Corvette Continues to Pace GTS Class After Eight Hours at Le Mans As one Corvette leads, the other licks its wounds LE MANS, France - The General Motors Chevrolet Corvette Racing team continues to lead the GTS class at the 24 Hours of Le Mans,...
Corvette Continues to Pace GTS Class After Eight Hours at Le Mans
As one Corvette leads, the other licks its wounds
LE MANS, France - The General Motors Chevrolet Corvette Racing team continues to lead the GTS class at the 24 Hours of Le Mans, running fifth overall as darkness settles at Le Sarthe. Drivers Gavin, Beretta and Magnussen hold on to the lead, roughly two minutes ahead of the next competitor.
"The performance of the #64 Corvette speaks for itself," said Doug Fehan, program manager for Corvette Racing. "As I have always said, winning this race will require 25% great team, 25% great car and 50% luck. Right now on the #63 team we only have 50%, with luck escaping us."
The crew on the #63 Corvette has once again put on a display of world class teamwork, repairing the badly damaged race car after a blown tire sent the car off the track before the Indianapolis corner on lap 93, damaging the front and rear. The car was further damaged when a prototype spun and hit the car again as it sat in the gravel. Driver Ron Fellows showed his resolve by coaxing the wounded Corvette back to the pits, where the crew changed the entire front and rear fascias, fixed rear suspension parts and added gearbox oil in just under 30 minutes. Fellows was well on his way to the front of the pack before the accident, climbing into third place in class and setting the car's fastest laps of the race.

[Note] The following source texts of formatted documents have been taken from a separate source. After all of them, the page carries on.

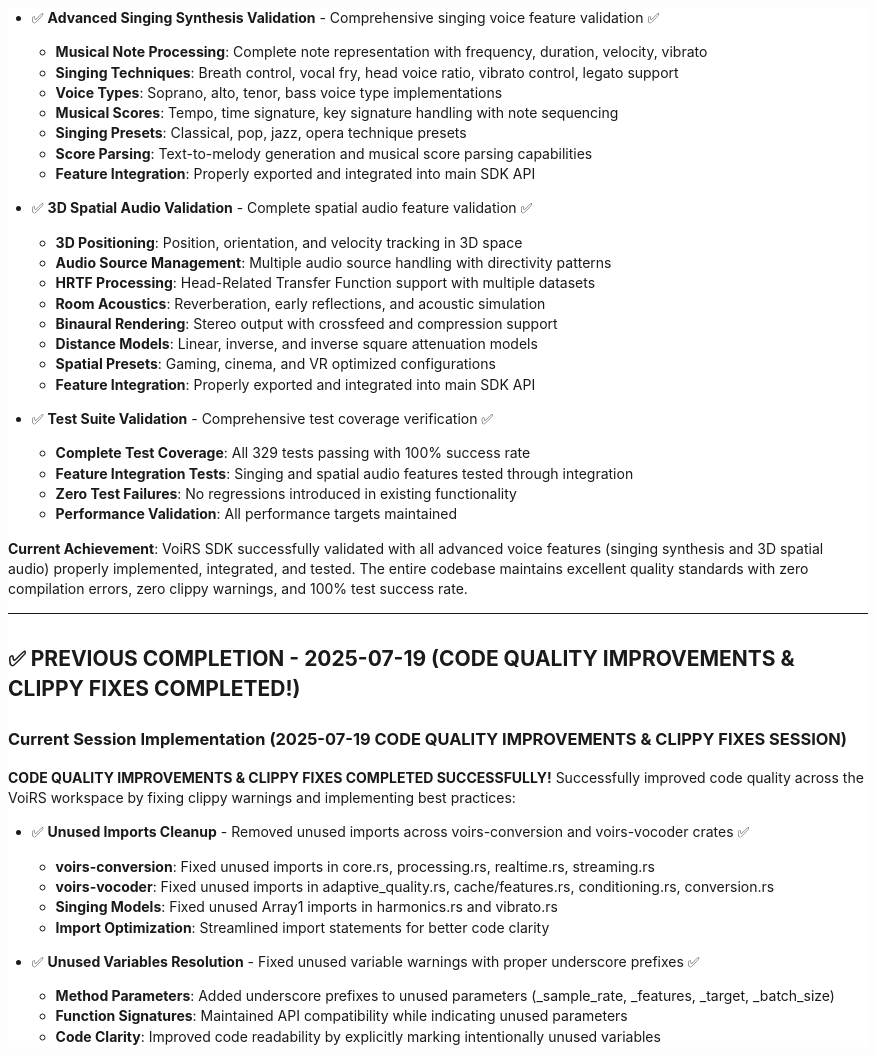 - ✅ **Advanced Singing Synthesis Validation** - Comprehensive singing voice feature validation ✅
  - **Musical Note Processing**: Complete note representation with frequency, duration, velocity, vibrato
  - **Singing Techniques**: Breath control, vocal fry, head voice ratio, vibrato control, legato support
  - **Voice Types**: Soprano, alto, tenor, bass voice type implementations
  - **Musical Scores**: Tempo, time signature, key signature handling with note sequencing
  - **Singing Presets**: Classical, pop, jazz, opera technique presets
  - **Score Parsing**: Text-to-melody generation and musical score parsing capabilities
  - **Feature Integration**: Properly exported and integrated into main SDK API

- ✅ **3D Spatial Audio Validation** - Complete spatial audio feature validation ✅
  - **3D Positioning**: Position, orientation, and velocity tracking in 3D space
  - **Audio Source Management**: Multiple audio source handling with directivity patterns
  - **HRTF Processing**: Head-Related Transfer Function support with multiple datasets
  - **Room Acoustics**: Reverberation, early reflections, and acoustic simulation
  - **Binaural Rendering**: Stereo output with crossfeed and compression support
  - **Distance Models**: Linear, inverse, and inverse square attenuation models
  - **Spatial Presets**: Gaming, cinema, and VR optimized configurations
  - **Feature Integration**: Properly exported and integrated into main SDK API

- ✅ **Test Suite Validation** - Comprehensive test coverage verification ✅
  - **Complete Test Coverage**: All 329 tests passing with 100% success rate
  - **Feature Integration Tests**: Singing and spatial audio features tested through integration
  - **Zero Test Failures**: No regressions introduced in existing functionality
  - **Performance Validation**: All performance targets maintained

**Current Achievement**: VoiRS SDK successfully validated with all advanced voice features (singing synthesis and 3D spatial audio) properly implemented, integrated, and tested. The entire codebase maintains excellent quality standards with zero compilation errors, zero clippy warnings, and 100% test success rate.

---

## ✅ **PREVIOUS COMPLETION - 2025-07-19** (CODE QUALITY IMPROVEMENTS & CLIPPY FIXES COMPLETED!)

### Current Session Implementation (2025-07-19 CODE QUALITY IMPROVEMENTS & CLIPPY FIXES SESSION)
**CODE QUALITY IMPROVEMENTS & CLIPPY FIXES COMPLETED SUCCESSFULLY!** Successfully improved code quality across the VoiRS workspace by fixing clippy warnings and implementing best practices:

- ✅ **Unused Imports Cleanup** - Removed unused imports across voirs-conversion and voirs-vocoder crates ✅
  - **voirs-conversion**: Fixed unused imports in core.rs, processing.rs, realtime.rs, streaming.rs
  - **voirs-vocoder**: Fixed unused imports in adaptive_quality.rs, cache/features.rs, conditioning.rs, conversion.rs
  - **Singing Models**: Fixed unused Array1 imports in harmonics.rs and vibrato.rs
  - **Import Optimization**: Streamlined import statements for better code clarity

- ✅ **Unused Variables Resolution** - Fixed unused variable warnings with proper underscore prefixes ✅
  - **Method Parameters**: Added underscore prefixes to unused parameters (_sample_rate, _features, _target, _batch_size)
  - **Function Signatures**: Maintained API compatibility while indicating unused parameters
  - **Code Clarity**: Improved code readability by explicitly marking intentionally unused variables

"I was two-thirds of the way down the straight headed towards Indianapolis, traveling at about 170 mph and high in sixth gear when I felt a vibration," said Fellows, two-time GTS winner at Le Mans. "I got off the throttle and when I did that, I heard a 'poof' and the car spun backwards and hit the guard rail."
Luck seemed to escape the #63 Corvette again on lap 97, when Johnny O'Connell was hit by a prototype on the Mulsanne straight and spun. He rejoined the circuit with light body damage to the rear of his car.
As ingenuity and teamwork prevailed in the #63 garage, the #64 crew members remained busy keeping Gavin, Beretta and Magnussen in front of the Ferraris. At the eight hour mark, Olivier Beretta had put more than two minutes behind him, reporting no problems with the car.